In our interview with the talented French studio last issue, they told us the brief for Hit Z Road was: ‘How can we make a zombie game that is different to the others?’ That brainstorm threw up the idea of a game created by a zombie apocalypse survivor. This is a boy called Martin, who has survived the ordeal and made a game that recreates his family’s fraught but ultimately successful journey down the USA’s famous Route 66. That would make us, as players, fellow survivors – playing his game to pass the time in a world where entertainment is a distinct rarity.
The clever concept permeates the entire production, which is styled throughout to support the idea it has been cobbled together using whatever Martin could scavenge along the way – be it components from other games, bottle caps, ID cards or car keys.
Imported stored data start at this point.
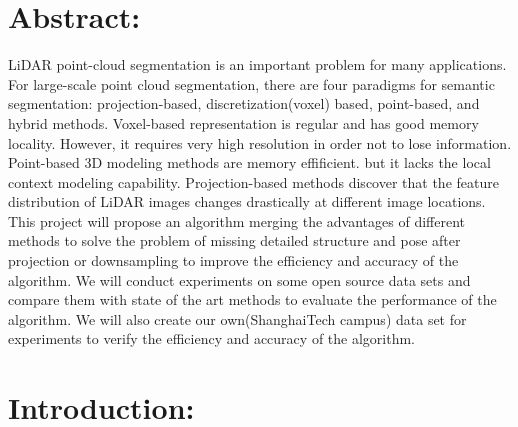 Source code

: \documentclass{article}
\begin{document}
    \begin{normalsize}
    
    	\section{Abstract:}
        LiDAR point-cloud segmentation is an important problem for many applications. For large-scale point cloud segmentation, there are four paradigms for semantic segmentation: projection-based, discretization(voxel) based, point-based, and hybrid methods. Voxel-based representation is regular and has good memory locality. However, it requires very high resolution in order not to lose information. Point-based 3D modeling methods are memory effificient. but it lacks the local context modeling capability. Projection-based methods discover that the feature distribution of LiDAR images changes drastically at different image locations. This project will propose an algorithm merging the advantages of different methods to solve the problem of missing detailed structure and pose after projection or downsampling to improve the efficiency and accuracy of the algorithm. We will conduct experiments on some open source data sets and compare them with state of the art methods to evaluate the performance of the algorithm. We will also create our own(ShanghaiTech campus) data set for experiments to verify the efficiency and accuracy of the algorithm.    \\
      
		\section{Introduction:}
        

\end{normalsize}
\end{document}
Even the box itself gets the makeshift treatment. A marker pen effect is applied to the (fictional) packaging of a typical 1960s family game called Hit the Road: The Travel Game. The strapline is crossed out and amended to ‘My Zombie Game’, the ‘Made in’ sticker ends with a question mark, and ‘As seen on TV’ becomes ‘No more TV'. Even the rulebook gets a thematic spin. It’s done as a scrapbook, comprised of torn-out sheets of graph paper, sticky notes and photos, all overprinted with a handwriting-style font to give a homemade, personal feel. Despite all this, it is easy to follow and setup is quick and simple.
Gameplay is a mix of bidding, worker placement and dice combat. Each player is responsible for a group of survivors, represented by wooden meeples, and the challenge is to make it through eight rounds of encounters. You win if your group is the last one standing or, in the case of a tie, has the most points.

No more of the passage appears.